Injusticias.

Nadie quiere ser víctima de una injusticia. Al igual que la inmensa mayoría no quiere ser causante de la desgracia de otro (en la mayoría pero no en todos los casos). Sin embargo es diferente cuando en la desgracia de otro, se beneficia uno mísmo, ahí la historia cambia  porque ¿quién no aceptaría beneficiarse aunque otro saliera mal parado?

Hay unos pocos, estúpidos ilusos o bellisímas personas según quien mire, que no elegerían beneficiarse si otra persona saliera perjudicada. Fuertes voluntades, éticos empedernidos, viciosos moralistas...adquieren muchos nombres y denominaciones, actúan de muchas formas y maneras, aunque siempre se les reconoce por la esencia de sus actos.

Son los llamados justos, amables, compasivos... Son los más débiles en fuerza pero dicen ser los verdaderos humanos, los únicos dignos de llamarse humanos. Predican que el humano debe ser compasivo y bondadoso con todos los seres vivos, y especialmente con otros humanos. 

Yo digo que no. No existe algo así como un requisito para ser humano, o una excepción que te quite tal título. No quiero que mis palabras sean malinterpretadas; me gustaría afirmar que sea lo que sea un humano siempre tendrá algo de libertad, aunque sea una pizca de libertad.

Al cuerno con el mundo, al cuerno con la natura, al cuerno con todo. En un mundo de reglas preestablecidas, en un mundo de ensombrecidos actos, en un mundo que se parece más al infierno que al paraíso...en un mundo abobinable no hay mayor ley que la impuesta por uno mísmo. 

Dado los inmuerables fracasos acontecidos en el pasado, no puedo sino afirmar que ya está bien de tanta colectividad. Las sociedades no son sólo la muerte del propio individuo y de su característica individualidad, también lo son de sí mismas: propician su propio colapso. Todo intento pasado de colectividad ha fracaso, y los que no están dando sus últimas bocanadas. Las sociedades, las religiones, las asociaciones, el amor, la familia, los amigos, las agrupaciones....la traición impera como una de las más severas leyes reinantes. 

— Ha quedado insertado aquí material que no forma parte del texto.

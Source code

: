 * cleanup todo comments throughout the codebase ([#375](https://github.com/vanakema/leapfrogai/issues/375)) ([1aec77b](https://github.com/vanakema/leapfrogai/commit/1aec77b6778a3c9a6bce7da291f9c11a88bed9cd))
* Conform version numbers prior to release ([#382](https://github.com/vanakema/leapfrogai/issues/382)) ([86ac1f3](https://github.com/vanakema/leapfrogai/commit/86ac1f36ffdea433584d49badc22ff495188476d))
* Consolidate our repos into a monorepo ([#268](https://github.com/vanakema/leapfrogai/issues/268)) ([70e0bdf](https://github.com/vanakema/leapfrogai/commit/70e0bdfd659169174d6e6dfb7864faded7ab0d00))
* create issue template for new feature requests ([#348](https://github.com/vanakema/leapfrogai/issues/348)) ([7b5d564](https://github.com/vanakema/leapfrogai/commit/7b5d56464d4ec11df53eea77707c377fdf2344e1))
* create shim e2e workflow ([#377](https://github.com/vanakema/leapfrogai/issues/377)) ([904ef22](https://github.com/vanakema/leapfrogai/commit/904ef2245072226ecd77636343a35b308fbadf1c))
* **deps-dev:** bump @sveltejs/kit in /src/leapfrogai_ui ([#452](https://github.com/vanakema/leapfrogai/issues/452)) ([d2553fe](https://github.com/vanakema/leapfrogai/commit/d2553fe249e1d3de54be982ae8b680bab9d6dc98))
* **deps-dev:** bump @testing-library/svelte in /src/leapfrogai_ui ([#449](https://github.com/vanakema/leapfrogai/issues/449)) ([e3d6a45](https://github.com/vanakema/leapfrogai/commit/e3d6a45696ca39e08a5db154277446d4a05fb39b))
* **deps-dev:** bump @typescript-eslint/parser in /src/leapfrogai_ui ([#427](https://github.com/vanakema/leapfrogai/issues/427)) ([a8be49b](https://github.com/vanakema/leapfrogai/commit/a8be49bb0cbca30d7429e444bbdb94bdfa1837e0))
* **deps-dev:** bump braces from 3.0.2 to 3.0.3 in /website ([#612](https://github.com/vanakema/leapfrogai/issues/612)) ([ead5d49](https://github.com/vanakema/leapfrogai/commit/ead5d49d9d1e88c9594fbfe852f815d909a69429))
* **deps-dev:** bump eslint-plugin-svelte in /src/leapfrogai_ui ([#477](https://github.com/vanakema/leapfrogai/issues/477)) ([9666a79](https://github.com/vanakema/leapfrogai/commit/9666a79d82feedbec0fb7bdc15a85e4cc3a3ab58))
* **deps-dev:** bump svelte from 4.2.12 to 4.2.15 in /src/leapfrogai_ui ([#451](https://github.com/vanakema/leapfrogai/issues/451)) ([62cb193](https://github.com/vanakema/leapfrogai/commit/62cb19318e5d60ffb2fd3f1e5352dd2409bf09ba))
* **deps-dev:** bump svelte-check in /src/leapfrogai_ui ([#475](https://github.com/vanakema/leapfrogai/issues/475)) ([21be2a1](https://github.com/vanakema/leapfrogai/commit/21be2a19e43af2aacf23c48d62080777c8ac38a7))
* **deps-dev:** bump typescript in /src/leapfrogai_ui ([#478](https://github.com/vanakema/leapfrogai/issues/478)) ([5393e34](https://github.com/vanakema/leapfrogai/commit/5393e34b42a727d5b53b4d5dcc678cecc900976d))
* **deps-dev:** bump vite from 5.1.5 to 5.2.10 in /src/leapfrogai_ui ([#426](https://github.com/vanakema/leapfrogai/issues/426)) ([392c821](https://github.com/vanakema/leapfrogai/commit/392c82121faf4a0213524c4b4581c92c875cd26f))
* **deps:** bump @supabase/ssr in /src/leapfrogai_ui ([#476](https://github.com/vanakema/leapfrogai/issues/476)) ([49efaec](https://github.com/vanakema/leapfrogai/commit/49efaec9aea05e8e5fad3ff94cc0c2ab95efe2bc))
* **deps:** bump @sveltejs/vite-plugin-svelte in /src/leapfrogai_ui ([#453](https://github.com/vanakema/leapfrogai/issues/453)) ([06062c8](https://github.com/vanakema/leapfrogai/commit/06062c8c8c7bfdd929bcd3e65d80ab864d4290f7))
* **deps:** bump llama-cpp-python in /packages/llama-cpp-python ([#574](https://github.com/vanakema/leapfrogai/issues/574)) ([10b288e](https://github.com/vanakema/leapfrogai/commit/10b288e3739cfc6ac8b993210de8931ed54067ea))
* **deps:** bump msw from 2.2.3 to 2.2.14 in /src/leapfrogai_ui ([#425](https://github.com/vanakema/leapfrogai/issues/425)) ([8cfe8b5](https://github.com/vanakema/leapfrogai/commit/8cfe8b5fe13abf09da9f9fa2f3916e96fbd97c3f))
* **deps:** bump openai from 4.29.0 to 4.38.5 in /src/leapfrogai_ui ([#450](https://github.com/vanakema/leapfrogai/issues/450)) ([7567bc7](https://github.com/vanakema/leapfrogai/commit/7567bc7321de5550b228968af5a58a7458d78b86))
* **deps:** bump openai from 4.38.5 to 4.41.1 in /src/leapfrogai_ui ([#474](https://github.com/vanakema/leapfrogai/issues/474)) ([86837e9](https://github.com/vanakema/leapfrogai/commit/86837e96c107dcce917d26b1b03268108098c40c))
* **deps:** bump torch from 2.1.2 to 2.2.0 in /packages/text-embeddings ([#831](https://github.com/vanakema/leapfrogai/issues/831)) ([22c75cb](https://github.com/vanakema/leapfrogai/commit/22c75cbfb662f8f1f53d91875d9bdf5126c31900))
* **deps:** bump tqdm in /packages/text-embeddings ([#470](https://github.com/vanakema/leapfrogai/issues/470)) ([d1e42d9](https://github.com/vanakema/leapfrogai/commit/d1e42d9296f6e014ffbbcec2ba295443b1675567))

No hay confianza sin traición. No hay amor sin odio. No hay amistad sin enemistad. No hay héroe sin villano. Aquellos que osan llamarse héroes, santos protectores de la humanidad, no son más que villanos sin experiencia, en cuanto se den cuenta que el mundo no merece sacrificio alguno para ser salvado. Con el tiempo, el héroe se cansa de sacrificarlo todo para salvar al mundo, y decide sacrifir al mundo para salvar aquello que le importa más.

Siempre habrá nuevos mundos, siempre surgirán nuevas civilizaciones, siempre se formarán nuevas familias, siempre se podrán hacer nuevos recuerdos felices...pero ¿quién le develve al héroe aquello que ha sacrificado, acaso se le puede devolver a un hombre su propia humanidad? El héroe se enfrenta a las tinieblas del abismo, lo que no sabe es que cuando miras el abismo, el también te mira a ti. Y así tu pupila se vuelve cada vez más opáca hasta que no queda ni rastro del hombre que solías ser.

Cuando el polvo se asienta, cuando el fuego se extingue, cuando la sangre se drena, cuando los cadáveres se sepulten...¿qué quedará del héroe? ¿Acaso nadie ha pensado que tras cada batalla, tras cada espadazo, tras cada gota de sangre, tras cada alma segada, el héroe se pierde así mismo?